↓↓↓

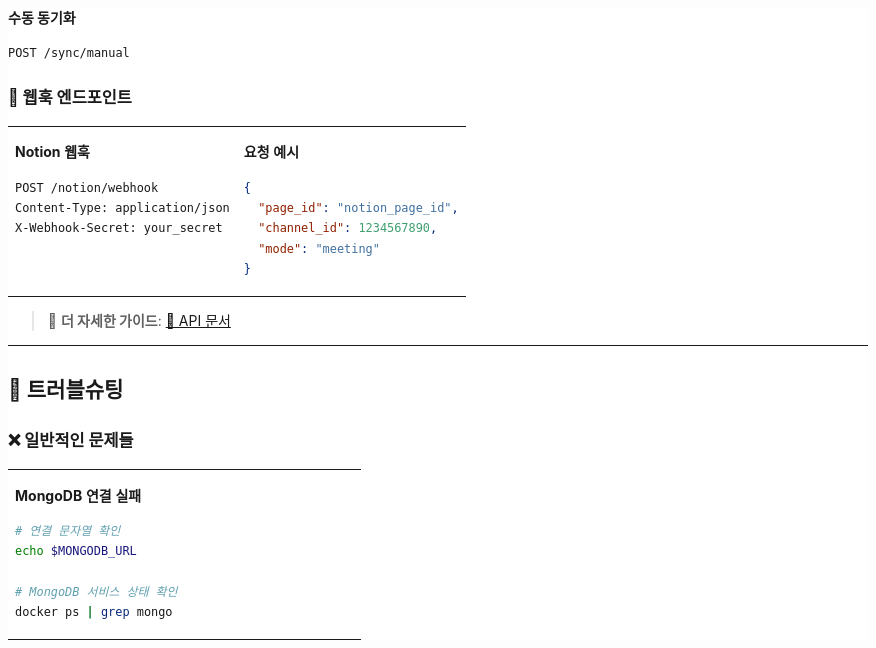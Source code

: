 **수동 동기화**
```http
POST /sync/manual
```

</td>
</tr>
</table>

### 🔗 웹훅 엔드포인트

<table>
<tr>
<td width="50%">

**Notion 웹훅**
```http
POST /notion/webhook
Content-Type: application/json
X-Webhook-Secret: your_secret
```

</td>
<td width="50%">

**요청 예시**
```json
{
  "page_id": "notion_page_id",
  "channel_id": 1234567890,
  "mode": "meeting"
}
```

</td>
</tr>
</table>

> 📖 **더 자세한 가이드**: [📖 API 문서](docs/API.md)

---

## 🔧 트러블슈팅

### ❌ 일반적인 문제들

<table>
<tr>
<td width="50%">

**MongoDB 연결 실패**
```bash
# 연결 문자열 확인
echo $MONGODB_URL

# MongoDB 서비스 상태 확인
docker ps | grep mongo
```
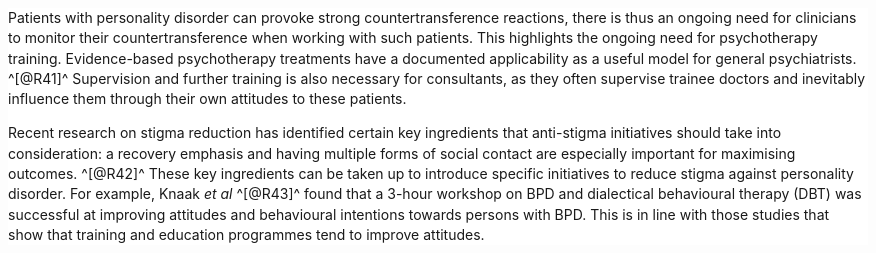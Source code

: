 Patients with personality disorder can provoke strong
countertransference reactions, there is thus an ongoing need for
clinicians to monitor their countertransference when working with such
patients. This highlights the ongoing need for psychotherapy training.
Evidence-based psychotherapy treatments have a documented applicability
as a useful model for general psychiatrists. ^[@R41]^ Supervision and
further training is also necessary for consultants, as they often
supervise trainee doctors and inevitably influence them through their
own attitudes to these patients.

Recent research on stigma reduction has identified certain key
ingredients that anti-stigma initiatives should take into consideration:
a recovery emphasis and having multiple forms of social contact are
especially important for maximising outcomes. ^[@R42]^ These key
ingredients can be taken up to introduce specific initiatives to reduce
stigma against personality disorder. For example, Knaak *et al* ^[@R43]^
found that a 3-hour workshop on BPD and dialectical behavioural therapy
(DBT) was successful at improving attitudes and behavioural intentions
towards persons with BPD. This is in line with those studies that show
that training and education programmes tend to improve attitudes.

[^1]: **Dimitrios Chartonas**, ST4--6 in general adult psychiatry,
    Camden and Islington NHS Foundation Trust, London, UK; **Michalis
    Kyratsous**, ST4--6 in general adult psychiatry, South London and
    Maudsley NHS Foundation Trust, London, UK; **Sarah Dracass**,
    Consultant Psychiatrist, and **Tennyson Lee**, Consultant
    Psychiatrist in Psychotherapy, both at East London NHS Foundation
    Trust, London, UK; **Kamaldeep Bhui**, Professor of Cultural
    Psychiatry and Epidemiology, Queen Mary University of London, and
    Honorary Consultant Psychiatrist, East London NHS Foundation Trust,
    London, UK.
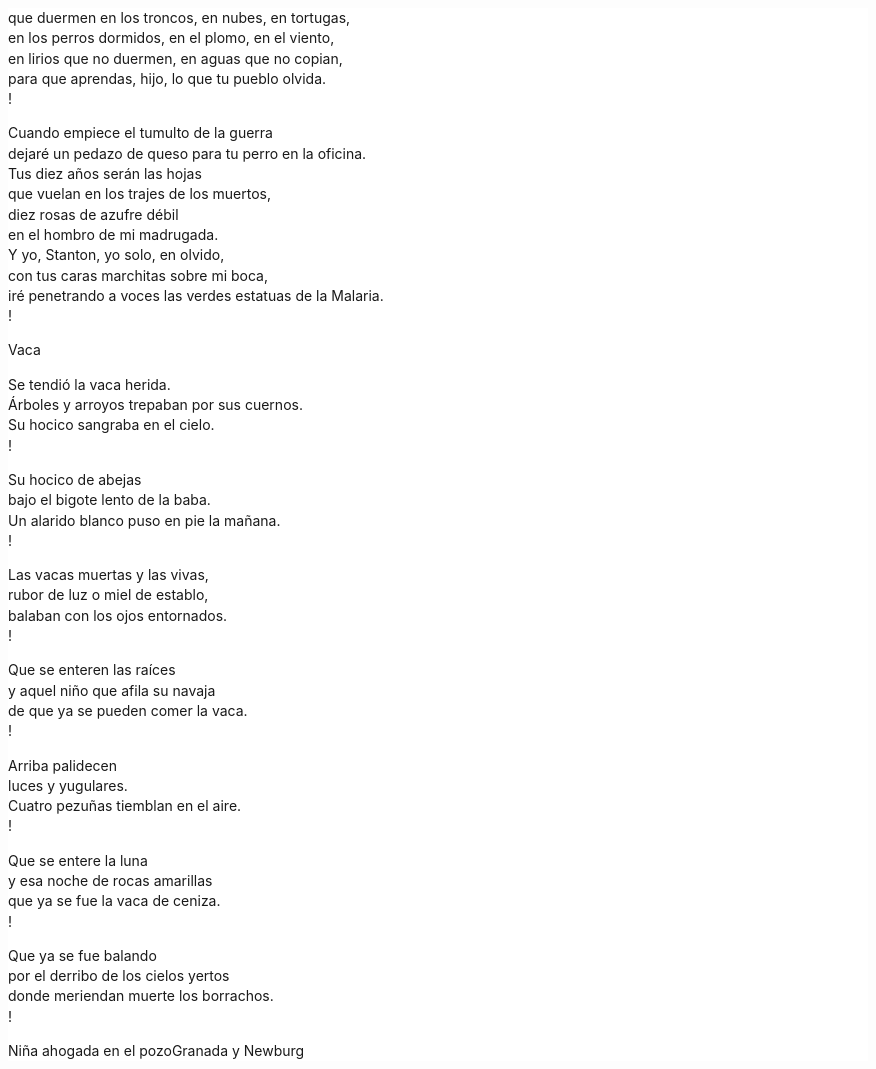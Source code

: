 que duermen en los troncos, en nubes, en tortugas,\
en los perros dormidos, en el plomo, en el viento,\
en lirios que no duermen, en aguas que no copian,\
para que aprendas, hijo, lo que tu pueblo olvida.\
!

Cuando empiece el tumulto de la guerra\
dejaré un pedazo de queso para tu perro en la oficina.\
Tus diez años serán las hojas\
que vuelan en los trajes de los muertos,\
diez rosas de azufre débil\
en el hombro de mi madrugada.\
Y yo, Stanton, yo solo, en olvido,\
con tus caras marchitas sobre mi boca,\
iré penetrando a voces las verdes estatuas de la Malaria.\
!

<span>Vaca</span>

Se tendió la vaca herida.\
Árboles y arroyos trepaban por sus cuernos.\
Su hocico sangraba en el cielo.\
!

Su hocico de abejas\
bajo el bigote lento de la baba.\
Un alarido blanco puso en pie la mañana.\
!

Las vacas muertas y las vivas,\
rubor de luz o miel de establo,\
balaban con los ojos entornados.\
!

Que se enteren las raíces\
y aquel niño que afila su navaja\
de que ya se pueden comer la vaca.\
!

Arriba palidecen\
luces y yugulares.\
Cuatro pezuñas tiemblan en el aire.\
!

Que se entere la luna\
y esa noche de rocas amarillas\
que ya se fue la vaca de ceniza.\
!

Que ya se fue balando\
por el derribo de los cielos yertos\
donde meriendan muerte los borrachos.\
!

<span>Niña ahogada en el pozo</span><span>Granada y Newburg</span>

↑↑↑
↓↓↓

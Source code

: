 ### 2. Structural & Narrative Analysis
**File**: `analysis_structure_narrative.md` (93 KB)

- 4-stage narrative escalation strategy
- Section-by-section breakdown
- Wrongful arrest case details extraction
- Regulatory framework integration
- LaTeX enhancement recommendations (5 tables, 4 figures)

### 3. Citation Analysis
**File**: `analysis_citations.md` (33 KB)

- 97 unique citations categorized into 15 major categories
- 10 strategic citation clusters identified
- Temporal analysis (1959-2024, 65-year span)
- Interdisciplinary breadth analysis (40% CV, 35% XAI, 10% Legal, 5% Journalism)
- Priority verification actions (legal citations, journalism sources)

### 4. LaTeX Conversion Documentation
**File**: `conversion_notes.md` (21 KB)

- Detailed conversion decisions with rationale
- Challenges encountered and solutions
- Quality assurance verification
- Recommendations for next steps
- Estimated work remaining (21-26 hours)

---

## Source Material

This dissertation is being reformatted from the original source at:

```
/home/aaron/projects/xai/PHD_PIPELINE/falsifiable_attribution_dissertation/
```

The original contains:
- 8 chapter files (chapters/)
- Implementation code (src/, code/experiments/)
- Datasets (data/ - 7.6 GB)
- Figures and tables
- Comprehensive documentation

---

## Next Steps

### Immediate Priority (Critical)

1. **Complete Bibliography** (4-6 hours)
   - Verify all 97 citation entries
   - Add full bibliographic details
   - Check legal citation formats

↑↑↑

TASK STATEMENT: Produce a word-for-word copy of everything above from the line holding "- Add full bibliographic details" down to the line holding "- Check legal citation formats", with both of those lines kept.

RESULT:
   - Add full bibliographic details
   - Check legal citation formats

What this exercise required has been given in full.